General characteristics
- Type: Yacht
- Tonnage: 104 gross tons
- Length: 124 ft (38 m)
- Beam: 18 ft 3 in (5.56 m)
- Draft: 5 ft 3 in (1.60 m)
- Propulsion: Steam engine
- Speed: 12 knots
- Complement: 17 officers and enlisted
- Armament: One 6-pounder gun; Two 3-pounder guns;

= USS Florence =

USS Florence (SP-173) was a yacht leased from her owner by the U.S. Navy during World War I. She was outfitted as an armed patrol craft, and her owner, Ensign James W. Alker, was named as commanding officer of the yacht and its crew of sixteen. Florence, based out of New York City, was assigned various duties in the Long Island Sound. Post-war she was reconfigured to her original civilian condition, and was returned to her owner.

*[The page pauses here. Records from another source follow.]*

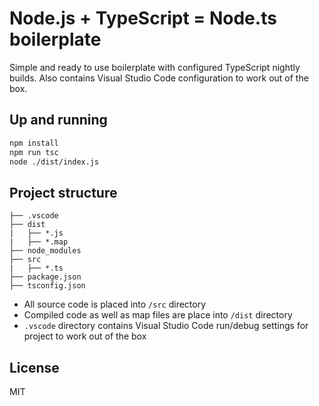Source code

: # Node.js + TypeScript = Node.ts boilerplate
Simple and ready to use boilerplate with configured TypeScript nightly builds. Also contains Visual Studio Code configuration to work out of the box.

## Up and running
```bash
npm install
npm run tsc
node ./dist/index.js
```

## Project structure
```tree
├── .vscode
├── dist
|   ├── *.js
|   ├── *.map
├── node_modules
├── src
|   ├── *.ts
├── package.json
├── tsconfig.json
```
- All source code is placed into `/src` directory
- Compiled code as well as map files are place into `/dist` directory
- `.vscode` directory contains Visual Studio Code run/debug settings for project to work out of the box

## License
MIT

== A yacht built in Rhode Island ==

Florence (No. 173) was built by the Herreshoff Manufacturing Company of Bristol, Rhode Island, as the yacht Quickstep. She was free leased by the Navy for wartime service in late April 1917 and placed in commission on 29 August of that year as USS Florence (SP-173), commanded by her owner, Ensign James W. Alker, USNRF, of New York City.

== World War I service ==

Florence was assigned to the 3d Naval District for patrol duty in Long Island Sound. During 1918 she also conducted drills, acted as guardship, convoyed submarines out for operations, and set up target ranges for the ships of the fleet.

== Post-war decommissioning and disposal ==

On 22 February 1919 Florence was placed out of commission and returned to her owner.